▶ **What the exercise asks**
In the data below, which lines contain "localhost"? List them by copying each one.

▶ **The data**
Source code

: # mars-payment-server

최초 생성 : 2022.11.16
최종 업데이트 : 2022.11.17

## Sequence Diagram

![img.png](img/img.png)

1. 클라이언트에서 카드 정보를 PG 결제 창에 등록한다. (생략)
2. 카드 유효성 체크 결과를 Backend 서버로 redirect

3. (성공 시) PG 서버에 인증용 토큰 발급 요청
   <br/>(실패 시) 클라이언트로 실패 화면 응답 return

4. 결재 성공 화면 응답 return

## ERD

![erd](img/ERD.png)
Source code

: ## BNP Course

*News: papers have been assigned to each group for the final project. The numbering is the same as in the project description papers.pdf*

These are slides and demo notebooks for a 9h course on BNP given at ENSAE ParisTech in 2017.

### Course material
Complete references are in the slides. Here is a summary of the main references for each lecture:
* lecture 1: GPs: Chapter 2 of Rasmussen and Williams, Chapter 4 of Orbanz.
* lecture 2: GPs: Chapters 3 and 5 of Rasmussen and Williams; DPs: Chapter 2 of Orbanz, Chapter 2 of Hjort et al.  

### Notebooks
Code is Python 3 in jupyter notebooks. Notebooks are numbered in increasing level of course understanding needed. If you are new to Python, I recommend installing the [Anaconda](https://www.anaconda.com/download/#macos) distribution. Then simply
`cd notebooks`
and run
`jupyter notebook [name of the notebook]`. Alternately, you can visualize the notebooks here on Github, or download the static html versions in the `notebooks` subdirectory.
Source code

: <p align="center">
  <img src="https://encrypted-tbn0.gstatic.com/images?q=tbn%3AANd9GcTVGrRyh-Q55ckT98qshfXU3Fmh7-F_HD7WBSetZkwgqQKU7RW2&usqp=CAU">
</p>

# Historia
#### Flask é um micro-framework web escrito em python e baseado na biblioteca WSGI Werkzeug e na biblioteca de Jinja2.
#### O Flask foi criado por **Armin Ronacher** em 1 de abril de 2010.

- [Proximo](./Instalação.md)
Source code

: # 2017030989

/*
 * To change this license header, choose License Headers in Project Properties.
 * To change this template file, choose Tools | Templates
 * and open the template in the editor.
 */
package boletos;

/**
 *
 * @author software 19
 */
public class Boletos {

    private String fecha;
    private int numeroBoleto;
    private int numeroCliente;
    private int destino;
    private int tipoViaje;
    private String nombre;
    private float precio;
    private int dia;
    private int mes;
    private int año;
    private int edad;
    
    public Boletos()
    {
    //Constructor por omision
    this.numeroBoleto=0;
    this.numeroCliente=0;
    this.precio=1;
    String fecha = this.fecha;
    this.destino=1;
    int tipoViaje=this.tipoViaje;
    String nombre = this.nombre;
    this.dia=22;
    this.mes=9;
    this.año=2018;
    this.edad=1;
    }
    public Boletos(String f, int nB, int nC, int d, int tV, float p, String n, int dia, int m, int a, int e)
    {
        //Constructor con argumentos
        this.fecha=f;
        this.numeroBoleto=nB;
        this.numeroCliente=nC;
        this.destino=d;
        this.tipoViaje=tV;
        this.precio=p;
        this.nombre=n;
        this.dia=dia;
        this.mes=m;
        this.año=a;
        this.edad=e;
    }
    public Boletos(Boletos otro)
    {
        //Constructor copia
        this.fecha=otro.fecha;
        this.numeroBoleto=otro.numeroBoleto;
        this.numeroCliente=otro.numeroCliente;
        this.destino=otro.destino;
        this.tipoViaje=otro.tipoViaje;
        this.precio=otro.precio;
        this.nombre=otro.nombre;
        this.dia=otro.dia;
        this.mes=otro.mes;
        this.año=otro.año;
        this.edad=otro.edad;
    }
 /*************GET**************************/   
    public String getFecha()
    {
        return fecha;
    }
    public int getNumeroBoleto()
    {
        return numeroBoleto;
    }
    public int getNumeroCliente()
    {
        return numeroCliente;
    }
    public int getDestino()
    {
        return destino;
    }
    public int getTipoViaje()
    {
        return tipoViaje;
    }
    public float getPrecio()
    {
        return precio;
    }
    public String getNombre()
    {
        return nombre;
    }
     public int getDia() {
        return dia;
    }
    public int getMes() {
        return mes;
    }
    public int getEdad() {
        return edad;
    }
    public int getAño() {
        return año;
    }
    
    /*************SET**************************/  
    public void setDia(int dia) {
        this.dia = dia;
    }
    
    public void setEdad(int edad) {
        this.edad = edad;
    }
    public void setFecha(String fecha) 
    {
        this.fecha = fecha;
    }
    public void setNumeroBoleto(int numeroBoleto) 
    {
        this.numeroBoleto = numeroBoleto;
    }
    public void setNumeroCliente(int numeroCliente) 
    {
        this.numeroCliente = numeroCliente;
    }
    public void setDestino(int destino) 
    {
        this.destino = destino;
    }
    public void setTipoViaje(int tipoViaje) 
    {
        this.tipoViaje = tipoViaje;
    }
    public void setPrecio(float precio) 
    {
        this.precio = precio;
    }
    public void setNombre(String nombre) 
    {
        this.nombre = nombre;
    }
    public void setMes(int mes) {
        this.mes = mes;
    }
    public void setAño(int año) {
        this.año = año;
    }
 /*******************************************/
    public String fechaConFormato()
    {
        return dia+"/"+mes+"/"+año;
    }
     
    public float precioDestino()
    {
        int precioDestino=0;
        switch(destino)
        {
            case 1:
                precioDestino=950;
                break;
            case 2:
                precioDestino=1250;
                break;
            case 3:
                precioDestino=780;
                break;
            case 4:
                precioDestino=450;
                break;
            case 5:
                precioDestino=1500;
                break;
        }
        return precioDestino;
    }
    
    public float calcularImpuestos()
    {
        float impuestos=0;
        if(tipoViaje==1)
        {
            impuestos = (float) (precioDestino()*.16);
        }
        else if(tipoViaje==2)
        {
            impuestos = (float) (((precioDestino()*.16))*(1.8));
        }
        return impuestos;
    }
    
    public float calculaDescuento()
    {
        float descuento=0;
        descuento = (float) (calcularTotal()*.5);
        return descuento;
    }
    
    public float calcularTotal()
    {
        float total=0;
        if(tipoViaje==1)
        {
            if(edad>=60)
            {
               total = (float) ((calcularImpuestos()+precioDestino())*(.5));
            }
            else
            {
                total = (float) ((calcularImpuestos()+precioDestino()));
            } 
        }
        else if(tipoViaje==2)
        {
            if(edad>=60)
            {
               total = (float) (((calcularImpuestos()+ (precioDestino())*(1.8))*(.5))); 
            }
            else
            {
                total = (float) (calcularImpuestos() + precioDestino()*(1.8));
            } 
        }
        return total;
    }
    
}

--

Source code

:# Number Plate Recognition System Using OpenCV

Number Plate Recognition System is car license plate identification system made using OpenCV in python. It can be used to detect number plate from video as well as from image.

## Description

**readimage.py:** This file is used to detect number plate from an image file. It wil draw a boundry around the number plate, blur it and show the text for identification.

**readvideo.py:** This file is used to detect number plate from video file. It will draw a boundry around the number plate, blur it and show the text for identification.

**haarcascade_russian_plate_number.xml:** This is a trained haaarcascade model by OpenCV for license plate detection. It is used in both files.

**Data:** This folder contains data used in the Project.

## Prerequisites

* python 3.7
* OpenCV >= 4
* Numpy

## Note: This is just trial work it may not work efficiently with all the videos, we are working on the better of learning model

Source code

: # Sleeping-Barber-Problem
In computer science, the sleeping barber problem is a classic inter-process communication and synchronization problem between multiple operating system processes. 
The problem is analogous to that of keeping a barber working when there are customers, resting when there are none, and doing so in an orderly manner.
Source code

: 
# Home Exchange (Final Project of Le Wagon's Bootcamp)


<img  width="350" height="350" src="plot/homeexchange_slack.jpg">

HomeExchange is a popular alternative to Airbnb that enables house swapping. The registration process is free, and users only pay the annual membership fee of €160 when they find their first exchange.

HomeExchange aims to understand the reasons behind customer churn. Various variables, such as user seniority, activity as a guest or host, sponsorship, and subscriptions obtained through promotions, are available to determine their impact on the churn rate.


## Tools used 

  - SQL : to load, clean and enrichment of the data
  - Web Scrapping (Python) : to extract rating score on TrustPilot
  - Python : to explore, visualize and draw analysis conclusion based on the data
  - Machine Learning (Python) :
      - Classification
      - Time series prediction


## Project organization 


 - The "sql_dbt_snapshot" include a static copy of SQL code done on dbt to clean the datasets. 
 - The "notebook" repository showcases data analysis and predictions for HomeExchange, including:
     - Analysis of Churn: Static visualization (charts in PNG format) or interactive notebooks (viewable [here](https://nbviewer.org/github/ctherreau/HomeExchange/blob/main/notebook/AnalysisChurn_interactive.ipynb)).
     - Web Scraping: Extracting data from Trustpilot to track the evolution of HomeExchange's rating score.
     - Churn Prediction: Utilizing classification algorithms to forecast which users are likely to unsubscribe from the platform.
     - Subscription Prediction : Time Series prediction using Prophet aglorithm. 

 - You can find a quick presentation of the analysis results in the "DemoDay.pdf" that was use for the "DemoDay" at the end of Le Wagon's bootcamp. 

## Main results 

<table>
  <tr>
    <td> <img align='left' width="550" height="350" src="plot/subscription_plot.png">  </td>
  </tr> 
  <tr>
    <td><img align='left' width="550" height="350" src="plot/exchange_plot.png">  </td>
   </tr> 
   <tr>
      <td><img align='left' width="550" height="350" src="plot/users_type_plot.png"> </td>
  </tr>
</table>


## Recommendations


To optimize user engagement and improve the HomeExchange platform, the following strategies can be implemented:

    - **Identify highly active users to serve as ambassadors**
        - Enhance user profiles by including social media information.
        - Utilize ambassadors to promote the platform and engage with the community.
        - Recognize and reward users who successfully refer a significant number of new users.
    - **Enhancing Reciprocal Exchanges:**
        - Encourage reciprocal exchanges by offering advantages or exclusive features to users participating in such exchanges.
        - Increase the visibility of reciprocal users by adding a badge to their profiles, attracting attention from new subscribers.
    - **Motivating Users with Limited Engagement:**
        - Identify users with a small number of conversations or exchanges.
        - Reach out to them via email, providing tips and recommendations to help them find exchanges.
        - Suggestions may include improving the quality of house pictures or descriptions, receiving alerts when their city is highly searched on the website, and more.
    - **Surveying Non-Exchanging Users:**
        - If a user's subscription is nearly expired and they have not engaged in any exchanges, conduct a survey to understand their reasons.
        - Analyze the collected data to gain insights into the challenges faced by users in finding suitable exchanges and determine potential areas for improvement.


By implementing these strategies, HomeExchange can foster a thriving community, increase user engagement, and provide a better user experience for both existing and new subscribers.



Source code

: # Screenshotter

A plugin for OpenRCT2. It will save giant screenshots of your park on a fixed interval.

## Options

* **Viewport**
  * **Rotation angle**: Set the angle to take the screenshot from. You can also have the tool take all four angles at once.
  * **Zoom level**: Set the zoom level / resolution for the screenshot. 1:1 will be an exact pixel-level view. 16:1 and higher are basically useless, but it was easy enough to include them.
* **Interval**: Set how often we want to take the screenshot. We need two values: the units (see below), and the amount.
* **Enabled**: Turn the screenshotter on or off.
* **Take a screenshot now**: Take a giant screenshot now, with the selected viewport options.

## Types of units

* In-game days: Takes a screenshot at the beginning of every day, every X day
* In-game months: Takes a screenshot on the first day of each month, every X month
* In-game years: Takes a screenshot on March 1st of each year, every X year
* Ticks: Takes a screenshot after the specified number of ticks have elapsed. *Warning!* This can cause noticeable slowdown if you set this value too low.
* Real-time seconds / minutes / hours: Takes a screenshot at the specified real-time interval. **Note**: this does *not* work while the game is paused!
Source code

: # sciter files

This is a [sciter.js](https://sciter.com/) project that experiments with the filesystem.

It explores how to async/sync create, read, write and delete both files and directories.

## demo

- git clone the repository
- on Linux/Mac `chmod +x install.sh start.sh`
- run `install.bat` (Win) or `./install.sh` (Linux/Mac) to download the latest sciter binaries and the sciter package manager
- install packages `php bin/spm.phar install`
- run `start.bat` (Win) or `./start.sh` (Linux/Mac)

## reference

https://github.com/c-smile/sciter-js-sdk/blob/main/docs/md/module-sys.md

--

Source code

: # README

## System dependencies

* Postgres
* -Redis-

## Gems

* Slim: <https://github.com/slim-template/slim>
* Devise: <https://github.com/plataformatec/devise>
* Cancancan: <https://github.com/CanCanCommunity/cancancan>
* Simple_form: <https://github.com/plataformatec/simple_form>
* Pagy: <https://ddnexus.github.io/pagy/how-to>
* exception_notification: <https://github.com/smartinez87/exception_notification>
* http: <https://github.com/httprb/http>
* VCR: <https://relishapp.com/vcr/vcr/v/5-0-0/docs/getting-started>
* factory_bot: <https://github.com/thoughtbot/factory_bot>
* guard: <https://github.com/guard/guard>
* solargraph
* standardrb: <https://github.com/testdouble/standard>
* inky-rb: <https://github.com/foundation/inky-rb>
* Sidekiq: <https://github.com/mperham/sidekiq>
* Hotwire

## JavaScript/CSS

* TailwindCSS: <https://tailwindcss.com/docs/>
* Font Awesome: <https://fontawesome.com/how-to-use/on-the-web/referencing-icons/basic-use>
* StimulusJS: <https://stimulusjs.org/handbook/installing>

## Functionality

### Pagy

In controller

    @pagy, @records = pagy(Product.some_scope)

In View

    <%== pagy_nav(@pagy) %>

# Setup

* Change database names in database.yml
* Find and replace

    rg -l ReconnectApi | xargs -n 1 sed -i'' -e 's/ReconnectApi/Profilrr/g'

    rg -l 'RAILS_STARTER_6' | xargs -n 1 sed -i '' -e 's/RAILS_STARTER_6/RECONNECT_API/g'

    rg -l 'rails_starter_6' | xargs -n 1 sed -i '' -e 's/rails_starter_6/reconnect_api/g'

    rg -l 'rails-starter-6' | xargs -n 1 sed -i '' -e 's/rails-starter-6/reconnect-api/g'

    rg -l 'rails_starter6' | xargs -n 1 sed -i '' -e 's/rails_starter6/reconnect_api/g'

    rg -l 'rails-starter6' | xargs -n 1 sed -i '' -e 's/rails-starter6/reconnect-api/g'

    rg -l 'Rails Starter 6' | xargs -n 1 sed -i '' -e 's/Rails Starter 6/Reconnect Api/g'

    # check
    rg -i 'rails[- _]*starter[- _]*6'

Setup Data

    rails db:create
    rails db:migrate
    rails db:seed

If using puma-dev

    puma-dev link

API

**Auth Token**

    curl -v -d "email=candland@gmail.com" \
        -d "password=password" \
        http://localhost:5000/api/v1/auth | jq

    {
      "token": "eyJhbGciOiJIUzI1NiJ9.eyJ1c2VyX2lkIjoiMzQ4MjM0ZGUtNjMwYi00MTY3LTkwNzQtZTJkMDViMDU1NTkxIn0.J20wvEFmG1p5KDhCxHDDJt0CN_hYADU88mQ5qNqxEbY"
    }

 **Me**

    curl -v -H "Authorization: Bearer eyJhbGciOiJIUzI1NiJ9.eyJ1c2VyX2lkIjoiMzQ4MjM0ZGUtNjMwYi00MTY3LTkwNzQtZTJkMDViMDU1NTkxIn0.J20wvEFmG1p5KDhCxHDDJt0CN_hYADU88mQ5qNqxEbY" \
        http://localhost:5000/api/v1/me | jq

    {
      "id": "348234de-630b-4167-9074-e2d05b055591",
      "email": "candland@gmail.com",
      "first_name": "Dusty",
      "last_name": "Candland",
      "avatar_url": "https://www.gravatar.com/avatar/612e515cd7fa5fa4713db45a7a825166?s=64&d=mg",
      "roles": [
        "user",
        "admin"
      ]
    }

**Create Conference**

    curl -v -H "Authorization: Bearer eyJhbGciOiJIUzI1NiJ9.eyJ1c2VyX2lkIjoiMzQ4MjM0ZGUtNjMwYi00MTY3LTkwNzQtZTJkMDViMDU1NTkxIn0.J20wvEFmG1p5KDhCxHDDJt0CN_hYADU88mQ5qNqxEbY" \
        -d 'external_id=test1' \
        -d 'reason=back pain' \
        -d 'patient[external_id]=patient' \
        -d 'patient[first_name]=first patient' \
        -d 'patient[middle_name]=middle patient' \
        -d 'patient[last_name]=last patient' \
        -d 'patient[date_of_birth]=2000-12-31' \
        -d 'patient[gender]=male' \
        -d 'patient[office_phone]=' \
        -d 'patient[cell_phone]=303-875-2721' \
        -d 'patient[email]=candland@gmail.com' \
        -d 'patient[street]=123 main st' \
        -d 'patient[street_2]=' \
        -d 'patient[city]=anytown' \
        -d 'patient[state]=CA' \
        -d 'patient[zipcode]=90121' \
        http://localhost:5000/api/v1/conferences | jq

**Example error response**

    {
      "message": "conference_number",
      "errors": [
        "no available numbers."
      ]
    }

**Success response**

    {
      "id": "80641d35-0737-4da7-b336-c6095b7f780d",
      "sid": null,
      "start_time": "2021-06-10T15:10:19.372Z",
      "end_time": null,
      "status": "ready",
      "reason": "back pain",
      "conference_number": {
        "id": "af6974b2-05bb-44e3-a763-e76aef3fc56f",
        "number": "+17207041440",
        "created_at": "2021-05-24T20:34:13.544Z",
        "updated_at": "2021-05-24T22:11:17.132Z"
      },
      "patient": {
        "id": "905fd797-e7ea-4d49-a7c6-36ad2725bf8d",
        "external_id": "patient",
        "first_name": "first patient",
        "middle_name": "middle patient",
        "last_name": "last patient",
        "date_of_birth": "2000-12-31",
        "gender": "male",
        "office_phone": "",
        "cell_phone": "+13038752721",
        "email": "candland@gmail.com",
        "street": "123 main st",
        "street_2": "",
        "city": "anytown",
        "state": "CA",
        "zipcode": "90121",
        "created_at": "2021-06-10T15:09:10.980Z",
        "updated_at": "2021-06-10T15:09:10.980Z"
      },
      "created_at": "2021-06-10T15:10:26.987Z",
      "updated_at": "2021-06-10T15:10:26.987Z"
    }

▶ **Completed exercise**
        http://localhost:5000/api/v1/auth | jq
        http://localhost:5000/api/v1/me | jq
        http://localhost:5000/api/v1/conferences | jq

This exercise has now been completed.